TSMC is taking a different path to push beyond 2nm. Instead of paying for ultra-expensive High-NA EUV systems, the company plans to lean on photomask pellicles and its fleet of current EUV tools to unlock 1.4nm and even 1nm production.
Here’s the strategic backdrop. TSMC can mass-produce 2nm chips with today’s EUV scanners, and full-scale output is slated to begin by the end of 2025. The real challenge arrives below 2nm, at the 1.4nm and 1nm nodes often referred to as A14 and A10. That is typically where High-NA EUV equipment shines—these next-gen machines promise tighter patterning and higher yields at the smallest geometries. The catch is cost and availability: each system is about $400 million, and only a handful are built each year.

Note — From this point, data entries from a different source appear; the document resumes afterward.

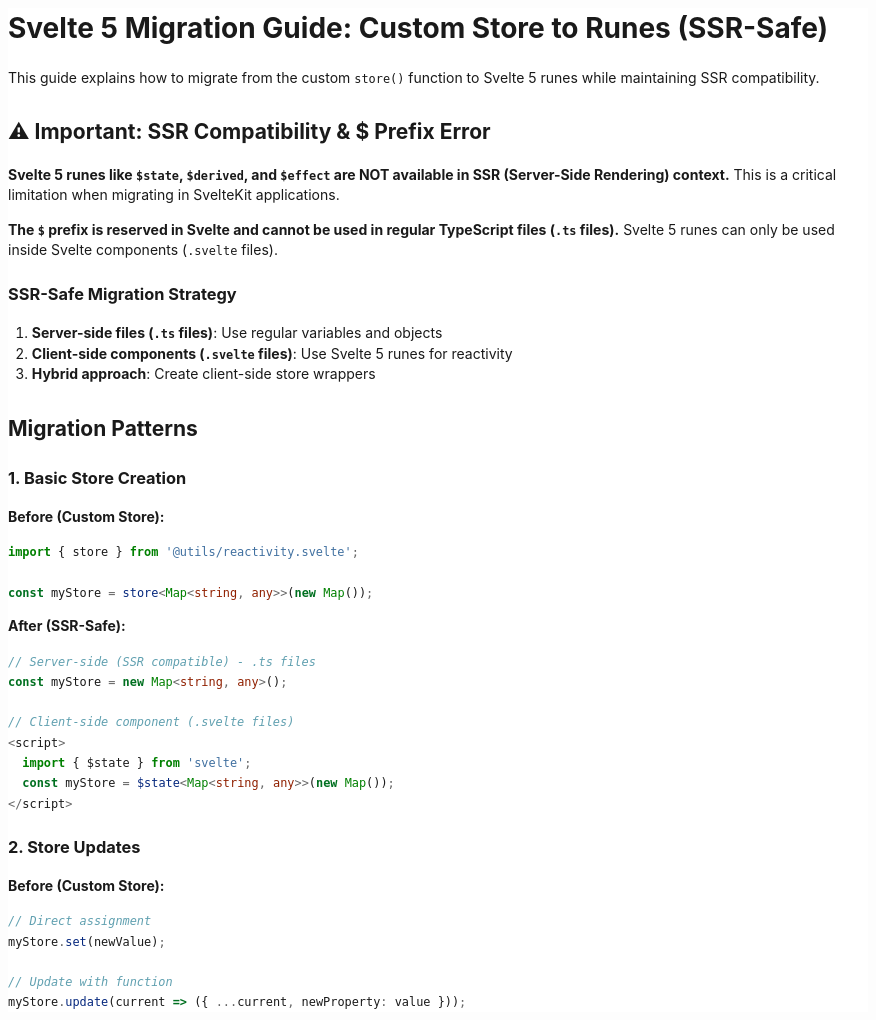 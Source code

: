 # Svelte 5 Migration Guide: Custom Store to Runes (SSR-Safe)

This guide explains how to migrate from the custom `store()` function to Svelte 5 runes while maintaining SSR compatibility.

## ⚠️ Important: SSR Compatibility & $ Prefix Error

**Svelte 5 runes like `$state`, `$derived`, and `$effect` are NOT available in SSR (Server-Side Rendering) context.** This is a critical limitation when migrating in SvelteKit applications.

**The `$` prefix is reserved in Svelte and cannot be used in regular TypeScript files (`.ts` files).** Svelte 5 runes can only be used inside Svelte components (`.svelte` files).

### SSR-Safe Migration Strategy

1. **Server-side files (`.ts` files)**: Use regular variables and objects
2. **Client-side components (`.svelte` files)**: Use Svelte 5 runes for reactivity
3. **Hybrid approach**: Create client-side store wrappers

## Migration Patterns

### 1. Basic Store Creation

**Before (Custom Store):**
```typescript
import { store } from '@utils/reactivity.svelte';

const myStore = store<Map<string, any>>(new Map());
```

**After (SSR-Safe):**
```typescript
// Server-side (SSR compatible) - .ts files
const myStore = new Map<string, any>();

// Client-side component (.svelte files)
<script>
  import { $state } from 'svelte';
  const myStore = $state<Map<string, any>>(new Map());
</script>
```

### 2. Store Updates

**Before (Custom Store):**
```typescript
// Direct assignment
myStore.set(newValue);

// Update with function
myStore.update(current => ({ ...current, newProperty: value }));
```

TSMC appears unconvinced the price-to-value ratio pencils out for its roadmap. Instead, it is building scale around existing EUV platforms while introducing photomask pellicles to safeguard yields. Pellicles act like a protective window over the mask, preventing particles and dust from triggering catastrophic defects during exposure. At sub-2nm, where more exposures per layer are required and masks are used more intensively, pellicles become essential to keep contamination at bay.
This strategy isn’t without trade-offs. Relying on standard EUV for 1.4nm and 1nm increases the number of exposures and stress on the photomask, which can pressure yields. TSMC is expected to iterate through a trial-and-error phase to fine-tune reliability, balance throughput, and optimize mask lifetime. Even so, the overall economics may favor this route: rather than waiting for a limited supply of High-NA machines, TSMC is reportedly adding around 30 conventional EUV tools to meet surging demand from top clients like Apple.
The company has already put serious money behind this plan. It has committed roughly NT$1.5 trillion—about $49 billion—to the 1.4nm transition, with R&D underway in Hsinchu and production targeted to begin around 2028. By scaling with more readily available EUV systems and integrating pellicles, TSMC aims to move quickly, control costs, and ramp capacity faster than competitors tethered to the slow rollout of High-NA hardware.
Bottom line: TSMC’s bet on pellicles and standard EUV is a calculated push to keep Moore’s Law marching forward while avoiding the price and supply bottlenecks of High-NA EUV. If the company can crack the yield and reliability challenges, it could bring 1.4nm and 1nm chips to market on its own timetable—and at scale.